DATASET Block Start
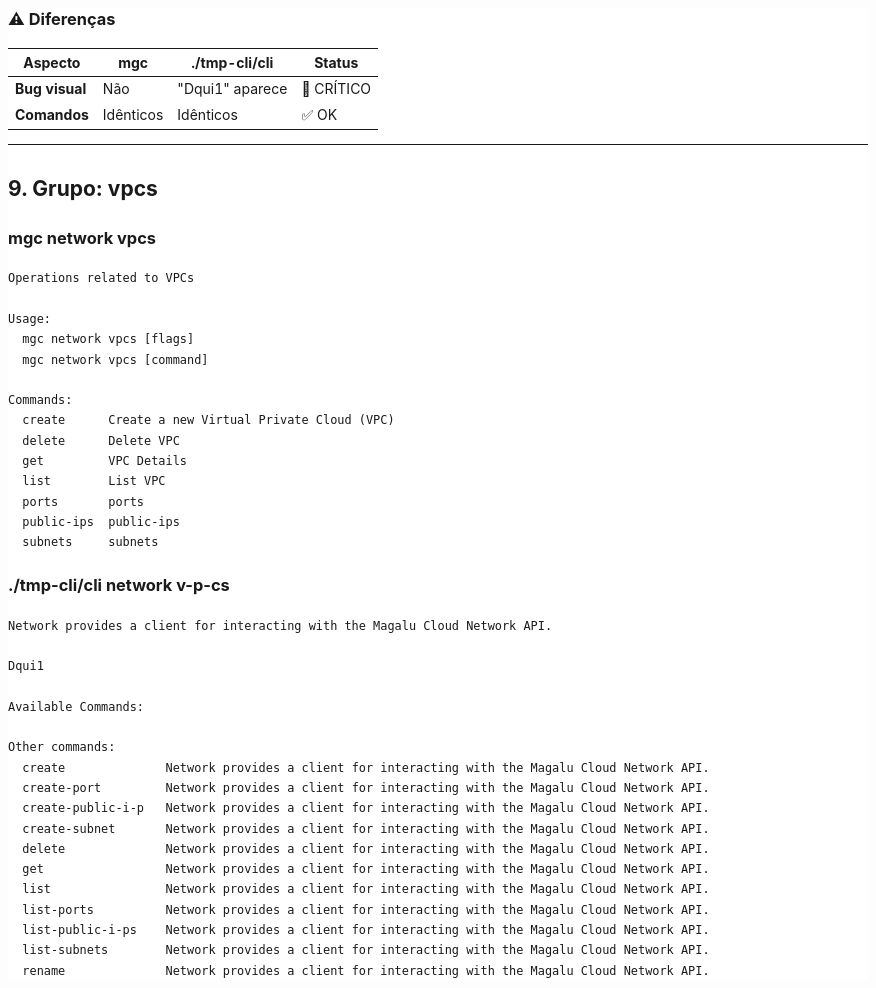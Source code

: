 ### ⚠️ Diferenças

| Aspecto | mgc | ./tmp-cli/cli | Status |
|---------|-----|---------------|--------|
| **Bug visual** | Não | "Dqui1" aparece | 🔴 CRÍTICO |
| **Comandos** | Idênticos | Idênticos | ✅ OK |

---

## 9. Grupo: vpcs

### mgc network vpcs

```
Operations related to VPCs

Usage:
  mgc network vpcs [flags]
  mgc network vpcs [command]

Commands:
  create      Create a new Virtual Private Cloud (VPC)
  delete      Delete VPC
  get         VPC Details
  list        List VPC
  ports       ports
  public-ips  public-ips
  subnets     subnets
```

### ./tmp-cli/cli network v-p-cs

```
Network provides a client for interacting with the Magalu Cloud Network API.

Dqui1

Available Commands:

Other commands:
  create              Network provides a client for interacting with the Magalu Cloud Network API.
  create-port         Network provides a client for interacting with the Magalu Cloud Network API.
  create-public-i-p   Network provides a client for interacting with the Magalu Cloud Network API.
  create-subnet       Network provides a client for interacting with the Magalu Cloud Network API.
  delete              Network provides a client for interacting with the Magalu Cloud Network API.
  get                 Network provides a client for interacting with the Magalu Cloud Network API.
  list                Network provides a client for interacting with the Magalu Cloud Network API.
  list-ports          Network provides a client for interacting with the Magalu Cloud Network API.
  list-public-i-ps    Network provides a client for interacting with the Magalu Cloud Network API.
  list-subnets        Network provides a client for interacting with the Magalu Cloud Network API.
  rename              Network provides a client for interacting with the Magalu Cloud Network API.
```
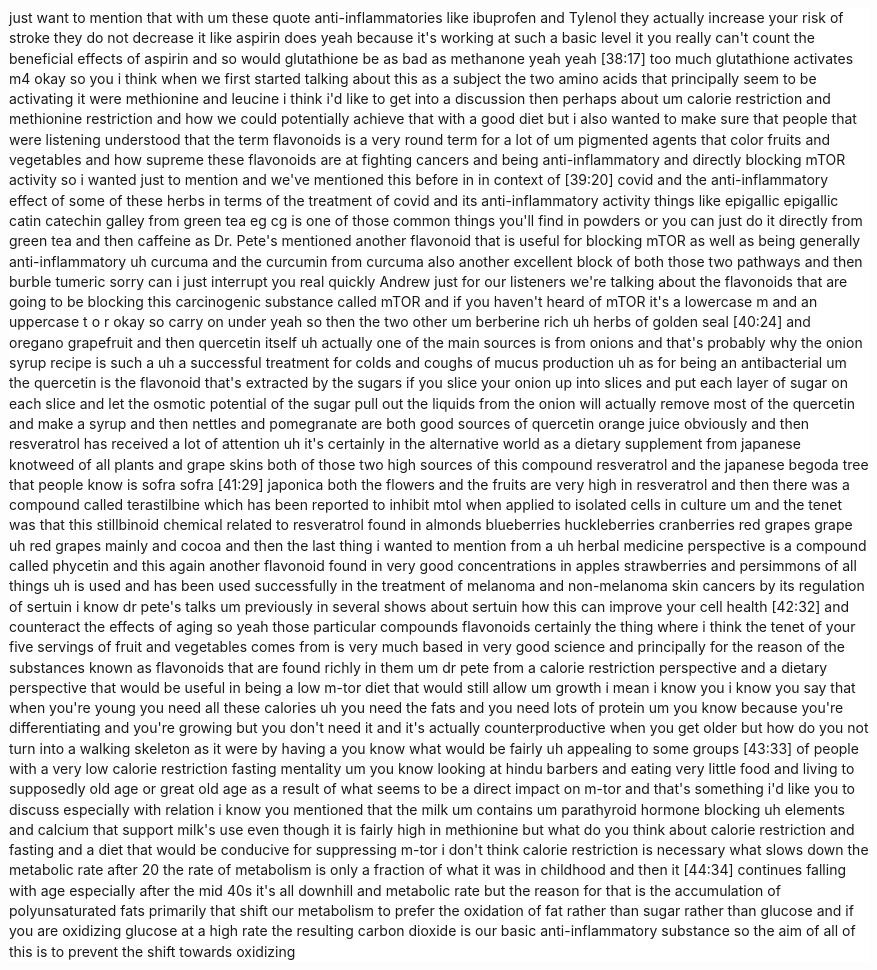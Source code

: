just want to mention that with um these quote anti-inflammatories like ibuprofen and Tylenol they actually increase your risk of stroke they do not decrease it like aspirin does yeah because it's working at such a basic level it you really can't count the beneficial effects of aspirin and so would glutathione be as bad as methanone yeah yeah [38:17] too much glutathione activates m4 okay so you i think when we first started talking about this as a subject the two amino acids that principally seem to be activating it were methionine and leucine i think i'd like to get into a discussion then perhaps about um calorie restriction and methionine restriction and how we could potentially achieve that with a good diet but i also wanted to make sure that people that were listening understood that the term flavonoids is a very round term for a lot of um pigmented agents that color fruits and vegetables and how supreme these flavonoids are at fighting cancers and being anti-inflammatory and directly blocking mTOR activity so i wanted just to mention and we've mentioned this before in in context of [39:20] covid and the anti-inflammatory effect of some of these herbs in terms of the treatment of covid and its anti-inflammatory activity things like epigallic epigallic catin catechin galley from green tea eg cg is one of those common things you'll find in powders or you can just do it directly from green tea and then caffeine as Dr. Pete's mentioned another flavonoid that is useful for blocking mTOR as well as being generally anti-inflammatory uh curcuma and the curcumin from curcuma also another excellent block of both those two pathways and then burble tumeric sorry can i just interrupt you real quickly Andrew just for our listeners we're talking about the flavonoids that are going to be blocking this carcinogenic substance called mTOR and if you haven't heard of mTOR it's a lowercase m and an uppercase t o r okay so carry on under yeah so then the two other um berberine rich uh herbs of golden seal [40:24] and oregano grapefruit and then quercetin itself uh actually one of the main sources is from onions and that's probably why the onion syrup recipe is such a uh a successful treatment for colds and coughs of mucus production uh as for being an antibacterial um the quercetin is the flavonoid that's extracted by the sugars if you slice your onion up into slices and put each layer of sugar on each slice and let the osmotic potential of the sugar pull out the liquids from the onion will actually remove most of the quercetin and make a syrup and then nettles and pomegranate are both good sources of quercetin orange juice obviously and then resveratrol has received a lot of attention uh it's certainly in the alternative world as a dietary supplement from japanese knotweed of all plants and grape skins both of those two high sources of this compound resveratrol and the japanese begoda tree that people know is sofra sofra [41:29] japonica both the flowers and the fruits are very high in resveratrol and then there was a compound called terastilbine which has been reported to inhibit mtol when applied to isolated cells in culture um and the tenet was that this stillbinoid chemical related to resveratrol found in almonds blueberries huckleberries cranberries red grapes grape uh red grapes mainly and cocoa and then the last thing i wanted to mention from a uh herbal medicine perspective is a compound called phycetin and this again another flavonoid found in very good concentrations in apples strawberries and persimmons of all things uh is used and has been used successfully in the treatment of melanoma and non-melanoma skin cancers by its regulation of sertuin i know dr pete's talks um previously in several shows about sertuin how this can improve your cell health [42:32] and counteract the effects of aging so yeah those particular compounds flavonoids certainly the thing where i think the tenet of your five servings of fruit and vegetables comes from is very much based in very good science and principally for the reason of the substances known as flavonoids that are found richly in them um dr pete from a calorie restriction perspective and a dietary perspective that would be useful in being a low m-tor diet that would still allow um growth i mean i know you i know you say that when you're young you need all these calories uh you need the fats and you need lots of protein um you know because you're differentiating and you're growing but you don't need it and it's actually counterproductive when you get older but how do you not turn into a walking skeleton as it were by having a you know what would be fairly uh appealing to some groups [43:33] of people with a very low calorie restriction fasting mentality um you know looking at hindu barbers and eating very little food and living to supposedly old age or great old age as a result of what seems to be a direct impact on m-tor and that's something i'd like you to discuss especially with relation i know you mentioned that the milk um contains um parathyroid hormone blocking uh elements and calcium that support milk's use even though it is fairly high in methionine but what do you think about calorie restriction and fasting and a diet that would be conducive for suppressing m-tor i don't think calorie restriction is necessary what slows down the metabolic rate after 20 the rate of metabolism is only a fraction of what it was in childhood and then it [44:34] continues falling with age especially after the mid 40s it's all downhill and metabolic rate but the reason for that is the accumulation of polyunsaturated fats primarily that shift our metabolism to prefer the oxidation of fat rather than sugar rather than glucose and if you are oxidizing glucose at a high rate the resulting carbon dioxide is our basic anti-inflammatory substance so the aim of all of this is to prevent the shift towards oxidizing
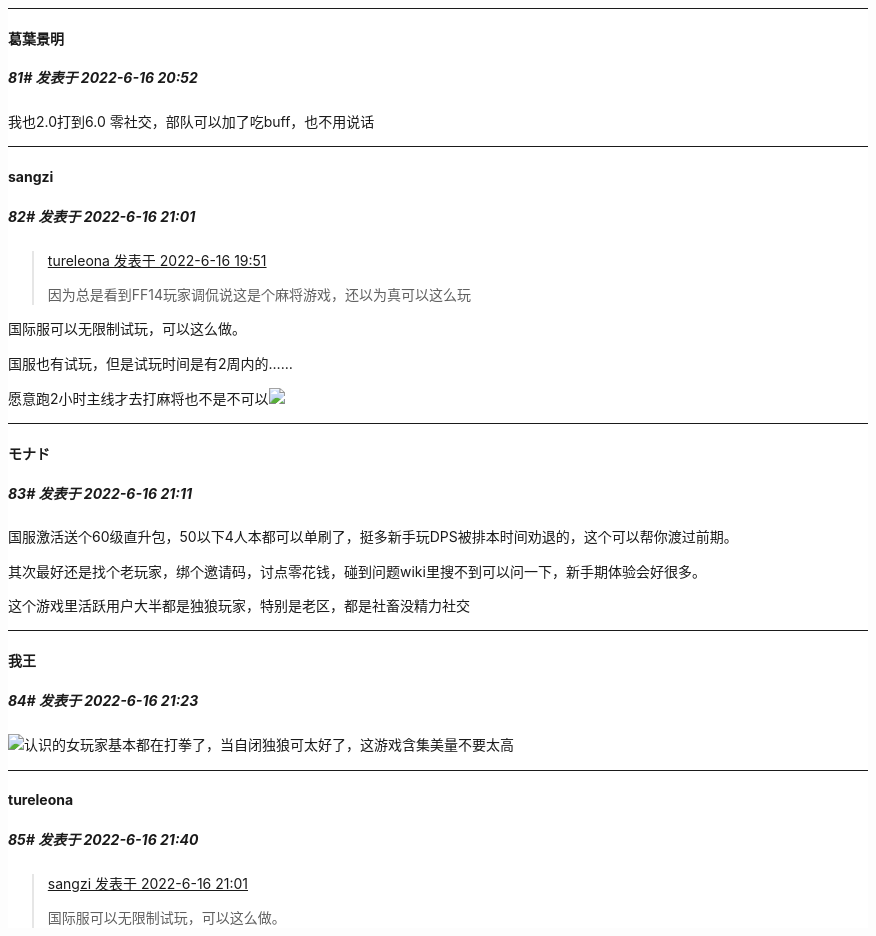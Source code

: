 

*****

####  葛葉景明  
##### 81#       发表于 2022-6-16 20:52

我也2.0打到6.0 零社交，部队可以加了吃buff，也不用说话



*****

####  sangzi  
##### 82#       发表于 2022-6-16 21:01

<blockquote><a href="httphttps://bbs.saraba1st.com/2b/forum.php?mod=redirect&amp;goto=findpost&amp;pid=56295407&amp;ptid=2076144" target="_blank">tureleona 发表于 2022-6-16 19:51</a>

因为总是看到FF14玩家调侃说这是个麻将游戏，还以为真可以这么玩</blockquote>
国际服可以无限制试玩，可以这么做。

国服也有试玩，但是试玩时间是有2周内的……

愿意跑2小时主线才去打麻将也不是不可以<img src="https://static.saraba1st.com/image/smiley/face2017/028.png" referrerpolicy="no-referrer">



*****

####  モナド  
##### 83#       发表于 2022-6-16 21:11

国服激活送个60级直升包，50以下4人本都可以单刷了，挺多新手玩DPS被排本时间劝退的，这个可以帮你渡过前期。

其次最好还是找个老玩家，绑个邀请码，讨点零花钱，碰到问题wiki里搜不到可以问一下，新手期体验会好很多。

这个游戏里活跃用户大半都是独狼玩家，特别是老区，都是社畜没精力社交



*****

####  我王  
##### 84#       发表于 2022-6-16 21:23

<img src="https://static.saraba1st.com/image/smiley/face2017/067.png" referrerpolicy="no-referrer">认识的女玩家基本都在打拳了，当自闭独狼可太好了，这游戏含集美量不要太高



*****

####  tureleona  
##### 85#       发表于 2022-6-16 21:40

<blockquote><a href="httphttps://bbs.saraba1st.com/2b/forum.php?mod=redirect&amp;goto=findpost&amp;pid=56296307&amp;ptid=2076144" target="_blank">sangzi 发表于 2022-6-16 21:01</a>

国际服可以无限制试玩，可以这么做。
DATASET Block End
:: WHAT YOU HAVE TO DO ::
When repeating the entries, leave out every picture and keep the rest exact.

:: PROBLEM SOLUTION ::
Source code

: ### ⚠️ Diferenças

| Aspecto | mgc | ./tmp-cli/cli | Status |
|---------|-----|---------------|--------|
| **Bug visual** | Não | "Dqui1" aparece | 🔴 CRÍTICO |
| **Comandos** | Idênticos | Idênticos | ✅ OK |

---

## 9. Grupo: vpcs

### mgc network vpcs

```
Operations related to VPCs

Usage:
  mgc network vpcs [flags]
  mgc network vpcs [command]

Commands:
  create      Create a new Virtual Private Cloud (VPC)
  delete      Delete VPC
  get         VPC Details
  list        List VPC
  ports       ports
  public-ips  public-ips
  subnets     subnets
```

### ./tmp-cli/cli network v-p-cs

```
Network provides a client for interacting with the Magalu Cloud Network API.

Dqui1

Available Commands:

Other commands:
  create              Network provides a client for interacting with the Magalu Cloud Network API.
  create-port         Network provides a client for interacting with the Magalu Cloud Network API.
  create-public-i-p   Network provides a client for interacting with the Magalu Cloud Network API.
  create-subnet       Network provides a client for interacting with the Magalu Cloud Network API.
  delete              Network provides a client for interacting with the Magalu Cloud Network API.
  get                 Network provides a client for interacting with the Magalu Cloud Network API.
  list                Network provides a client for interacting with the Magalu Cloud Network API.
  list-ports          Network provides a client for interacting with the Magalu Cloud Network API.
  list-public-i-ps    Network provides a client for interacting with the Magalu Cloud Network API.
  list-subnets        Network provides a client for interacting with the Magalu Cloud Network API.
  rename              Network provides a client for interacting with the Magalu Cloud Network API.
```
Source code

:just want to mention that with um these quote anti-inflammatories like ibuprofen and Tylenol they actually increase your risk of stroke they do not decrease it like aspirin does yeah because it's working at such a basic level it you really can't count the beneficial effects of aspirin and so would glutathione be as bad as methanone yeah yeah [38:17] too much glutathione activates m4 okay so you i think when we first started talking about this as a subject the two amino acids that principally seem to be activating it were methionine and leucine i think i'd like to get into a discussion then perhaps about um calorie restriction and methionine restriction and how we could potentially achieve that with a good diet but i also wanted to make sure that people that were listening understood that the term flavonoids is a very round term for a lot of um pigmented agents that color fruits and vegetables and how supreme these flavonoids are at fighting cancers and being anti-inflammatory and directly blocking mTOR activity so i wanted just to mention and we've mentioned this before in in context of [39:20] covid and the anti-inflammatory effect of some of these herbs in terms of the treatment of covid and its anti-inflammatory activity things like epigallic epigallic catin catechin galley from green tea eg cg is one of those common things you'll find in powders or you can just do it directly from green tea and then caffeine as Dr. Pete's mentioned another flavonoid that is useful for blocking mTOR as well as being generally anti-inflammatory uh curcuma and the curcumin from curcuma also another excellent block of both those two pathways and then burble tumeric sorry can i just interrupt you real quickly Andrew just for our listeners we're talking about the flavonoids that are going to be blocking this carcinogenic substance called mTOR and if you haven't heard of mTOR it's a lowercase m and an uppercase t o r okay so carry on under yeah so then the two other um berberine rich uh herbs of golden seal [40:24] and oregano grapefruit and then quercetin itself uh actually one of the main sources is from onions and that's probably why the onion syrup recipe is such a uh a successful treatment for colds and coughs of mucus production uh as for being an antibacterial um the quercetin is the flavonoid that's extracted by the sugars if you slice your onion up into slices and put each layer of sugar on each slice and let the osmotic potential of the sugar pull out the liquids from the onion will actually remove most of the quercetin and make a syrup and then nettles and pomegranate are both good sources of quercetin orange juice obviously and then resveratrol has received a lot of attention uh it's certainly in the alternative world as a dietary supplement from japanese knotweed of all plants and grape skins both of those two high sources of this compound resveratrol and the japanese begoda tree that people know is sofra sofra [41:29] japonica both the flowers and the fruits are very high in resveratrol and then there was a compound called terastilbine which has been reported to inhibit mtol when applied to isolated cells in culture um and the tenet was that this stillbinoid chemical related to resveratrol found in almonds blueberries huckleberries cranberries red grapes grape uh red grapes mainly and cocoa and then the last thing i wanted to mention from a uh herbal medicine perspective is a compound called phycetin and this again another flavonoid found in very good concentrations in apples strawberries and persimmons of all things uh is used and has been used successfully in the treatment of melanoma and non-melanoma skin cancers by its regulation of sertuin i know dr pete's talks um previously in several shows about sertuin how this can improve your cell health [42:32] and counteract the effects of aging so yeah those particular compounds flavonoids certainly the thing where i think the tenet of your five servings of fruit and vegetables comes from is very much based in very good science and principally for the reason of the substances known as flavonoids that are found richly in them um dr pete from a calorie restriction perspective and a dietary perspective that would be useful in being a low m-tor diet that would still allow um growth i mean i know you i know you say that when you're young you need all these calories uh you need the fats and you need lots of protein um you know because you're differentiating and you're growing but you don't need it and it's actually counterproductive when you get older but how do you not turn into a walking skeleton as it were by having a you know what would be fairly uh appealing to some groups [43:33] of people with a very low calorie restriction fasting mentality um you know looking at hindu barbers and eating very little food and living to supposedly old age or great old age as a result of what seems to be a direct impact on m-tor and that's something i'd like you to discuss especially with relation i know you mentioned that the milk um contains um parathyroid hormone blocking uh elements and calcium that support milk's use even though it is fairly high in methionine but what do you think about calorie restriction and fasting and a diet that would be conducive for suppressing m-tor i don't think calorie restriction is necessary what slows down the metabolic rate after 20 the rate of metabolism is only a fraction of what it was in childhood and then it [44:34] continues falling with age especially after the mid 40s it's all downhill and metabolic rate but the reason for that is the accumulation of polyunsaturated fats primarily that shift our metabolism to prefer the oxidation of fat rather than sugar rather than glucose and if you are oxidizing glucose at a high rate the resulting carbon dioxide is our basic anti-inflammatory substance so the aim of all of this is to prevent the shift towards oxidizing
Source code

: 

*****

####  葛葉景明  
##### 81#       发表于 2022-6-16 20:52

我也2.0打到6.0 零社交，部队可以加了吃buff，也不用说话



*****

####  sangzi  
##### 82#       发表于 2022-6-16 21:01

<blockquote><a href="httphttps://bbs.saraba1st.com/2b/forum.php?mod=redirect&amp;goto=findpost&amp;pid=56295407&amp;ptid=2076144" target="_blank">tureleona 发表于 2022-6-16 19:51</a>

因为总是看到FF14玩家调侃说这是个麻将游戏，还以为真可以这么玩</blockquote>
国际服可以无限制试玩，可以这么做。

国服也有试玩，但是试玩时间是有2周内的……

愿意跑2小时主线才去打麻将也不是不可以<img src="https://static.saraba1st.com/image/smiley/face2017/028.png" referrerpolicy="no-referrer">



*****

####  モナド  
##### 83#       发表于 2022-6-16 21:11

国服激活送个60级直升包，50以下4人本都可以单刷了，挺多新手玩DPS被排本时间劝退的，这个可以帮你渡过前期。

其次最好还是找个老玩家，绑个邀请码，讨点零花钱，碰到问题wiki里搜不到可以问一下，新手期体验会好很多。

这个游戏里活跃用户大半都是独狼玩家，特别是老区，都是社畜没精力社交



*****

####  我王  
##### 84#       发表于 2022-6-16 21:23

<img src="https://static.saraba1st.com/image/smiley/face2017/067.png" referrerpolicy="no-referrer">认识的女玩家基本都在打拳了，当自闭独狼可太好了，这游戏含集美量不要太高



*****

####  tureleona  
##### 85#       发表于 2022-6-16 21:40

<blockquote><a href="httphttps://bbs.saraba1st.com/2b/forum.php?mod=redirect&amp;goto=findpost&amp;pid=56296307&amp;ptid=2076144" target="_blank">sangzi 发表于 2022-6-16 21:01</a>

国际服可以无限制试玩，可以这么做。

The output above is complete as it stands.